Mirror, mirror, on the wall, who is the cleverest of them all?
This seemed to be a question on the minds of at least some of the candidates at Thursday’s Democratic debate in Houston as they came onstage armed with an array of colorful and pithy phrases that they evidently hoped would be favorably quoted in the post-debate media frenzy.
“Trump is running our country like a game show,” said Minnesota Sen. Amy Klobuchar, who should have considered changing that to “reality show,” since Donald Trump is not associated with any TV game shows.
Klobuchar was the one candidate who took up the opportunity afforded by the debate’s location to utter the immortal phrase “Houston, we have a problem.” The other debaters probably had that one in their pockets too, but she beat them to it.
California Sen. Kamala Harris trotted out the old cliché about “the man behind the curtain” in “The Wizard of Oz.” “Donald Trump in office, on trade policy, you know, he reminds me of that guy in ‘The Wizard of Oz’,” she said. “You know, when you pull back the curtain, it’s a really small dude?”
In the movie, the man behind the curtain was Frank Morgan, the actor who played the wizard. He was 5’8” tall, according to IMDB.com. Perhaps she remembered the man behind the curtain as one of the munchkins.
Certainly, attacks on President Trump came frequently during the debate, which ran for just under three hours on ABC.
The debate was the third in this summer’s series of Democratic face-offs. It was a discount debate -- 50% off! -- as only 10 candidates participated on just one evening (down from the two-night, 20-participant spectacles seen earlier this year).
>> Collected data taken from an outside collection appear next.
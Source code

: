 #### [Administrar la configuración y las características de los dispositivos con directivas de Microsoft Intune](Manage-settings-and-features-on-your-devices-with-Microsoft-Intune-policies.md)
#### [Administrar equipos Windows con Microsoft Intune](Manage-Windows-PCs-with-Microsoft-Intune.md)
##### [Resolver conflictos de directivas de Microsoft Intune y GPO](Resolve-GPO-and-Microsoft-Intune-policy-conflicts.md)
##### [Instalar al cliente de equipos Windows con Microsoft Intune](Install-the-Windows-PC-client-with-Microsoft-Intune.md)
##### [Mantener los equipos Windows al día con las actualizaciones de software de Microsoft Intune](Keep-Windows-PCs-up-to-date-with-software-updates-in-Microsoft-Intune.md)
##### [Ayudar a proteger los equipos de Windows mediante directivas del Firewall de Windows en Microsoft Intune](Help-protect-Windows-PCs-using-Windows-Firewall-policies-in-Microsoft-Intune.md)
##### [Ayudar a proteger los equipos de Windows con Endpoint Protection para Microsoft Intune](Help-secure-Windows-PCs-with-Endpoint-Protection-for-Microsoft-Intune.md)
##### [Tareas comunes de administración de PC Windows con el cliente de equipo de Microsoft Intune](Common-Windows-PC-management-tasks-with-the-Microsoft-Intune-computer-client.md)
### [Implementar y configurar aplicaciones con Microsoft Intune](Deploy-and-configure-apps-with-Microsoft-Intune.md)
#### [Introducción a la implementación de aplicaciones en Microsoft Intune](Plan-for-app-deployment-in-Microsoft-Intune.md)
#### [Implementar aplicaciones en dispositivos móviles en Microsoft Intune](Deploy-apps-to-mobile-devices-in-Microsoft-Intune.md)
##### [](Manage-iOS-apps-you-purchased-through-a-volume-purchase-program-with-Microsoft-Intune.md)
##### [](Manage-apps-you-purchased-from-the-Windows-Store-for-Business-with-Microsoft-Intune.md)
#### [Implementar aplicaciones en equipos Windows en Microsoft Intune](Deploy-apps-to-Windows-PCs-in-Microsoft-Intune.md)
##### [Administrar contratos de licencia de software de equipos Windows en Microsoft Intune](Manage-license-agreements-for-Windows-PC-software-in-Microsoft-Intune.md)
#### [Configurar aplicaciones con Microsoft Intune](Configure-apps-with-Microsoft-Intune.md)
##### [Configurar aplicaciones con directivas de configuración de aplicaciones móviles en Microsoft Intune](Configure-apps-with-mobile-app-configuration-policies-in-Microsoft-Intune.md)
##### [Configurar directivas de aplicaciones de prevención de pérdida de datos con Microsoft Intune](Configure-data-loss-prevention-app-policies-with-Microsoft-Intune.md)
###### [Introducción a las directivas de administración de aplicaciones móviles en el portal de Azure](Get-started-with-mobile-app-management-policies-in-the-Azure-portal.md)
Harris accused Trump of telling 12,000 lies in his two-and-a-half years in office (has someone actually been counting them?) and then she invited him to “go back to watching Fox News.”
That last phrase was a divisive remark that played like Hillary Clinton’s infamous “deplorables” remark that probably contributed to her losing the 2016 election. Generally speaking, Harris came across as too angry in Thursday’s debate. It was not a good night for her.
It was not a good night for former Texas Rep. Beto O’Rourke either. We can all agree that the problem of access to military-grade weapons should be a high priority, but O’Rourke’s graphic descriptions of the damage that these weapons can wreak on the human body were excessive and grotesque. He came across, again, like a candidate whose campaign is desperate and floundering. You could practically see the flop sweat Thursday night.
Perhaps the candidate who fared worst was Julian Castro. His evidently premeditated attack on former Vice President Biden, in which Castro questioned this 76-year-old man’s cognitive abilities, was almost universally panned in the aftermath of the debate.
In the portion of the debate on healthcare issues, Castro hammered Biden when he sensed Biden had forgotten something that he said just minutes before. “Are you forgetting what you said two minutes ago? Are you forgetting already what you said just two minutes ago?” asked Castro derisively and with evident glee. “I mean, I can’t believe that you said two minutes ago that they have to buy in, and now you’re saying they don’t have to buy in. You’re forgetting that.”
The attack was mean. At least one commentator -- former Chicago Mayor Rahm Emanuel, on ABC after the debate, felt the remarks “disqualified” Castro from the campaign. “He could have made the point … he had a legitimate point, but it’s a disqualifier the way he handled it,” Emanuel said.
While some have questioned Biden’s cognitive abilities, it is also true that the three Democratic frontrunners are 70 or over -- Biden, Bernie Sanders, 78, and Elizabeth Warren, 70.
For his part, Biden did come across many times Thursday night as rambling and vaguely out of focus, if not out of touch. And yet, he can still be considered the winner of the debate. Throughout the debate, he stayed on-message, which seemed to be: I’m the guy with the resumé and the experience.
At least one of his remarks raised eyebrows, though. Toward the end of the debate, he did ramble on for a substantial length of time (far exceeding the time allowed under the debate rules) in which he issued a quaint (if not bizarre) prescription for improving the literacy of children.
“Social workers help parents deal with how to raise their children,” Biden said. “It’s not that they don’t want to help, they don’t know what to play, the radio, make sure the television -- excuse me, make sure you have the record player on at night, the -- make sure that kids hear words. …”
Well, if Joe’s energy was beginning to flag by this point, then that’s understandable. These marathon debates are an endurance contest for the debaters, but also for those of us at home who are determined to watch them from beginning to end.
Between the unrealistic promises, the falsehoods, the name-calling and the ceaseless complaints about the horrors of life in the United States of America, this one in particular was one tough slog.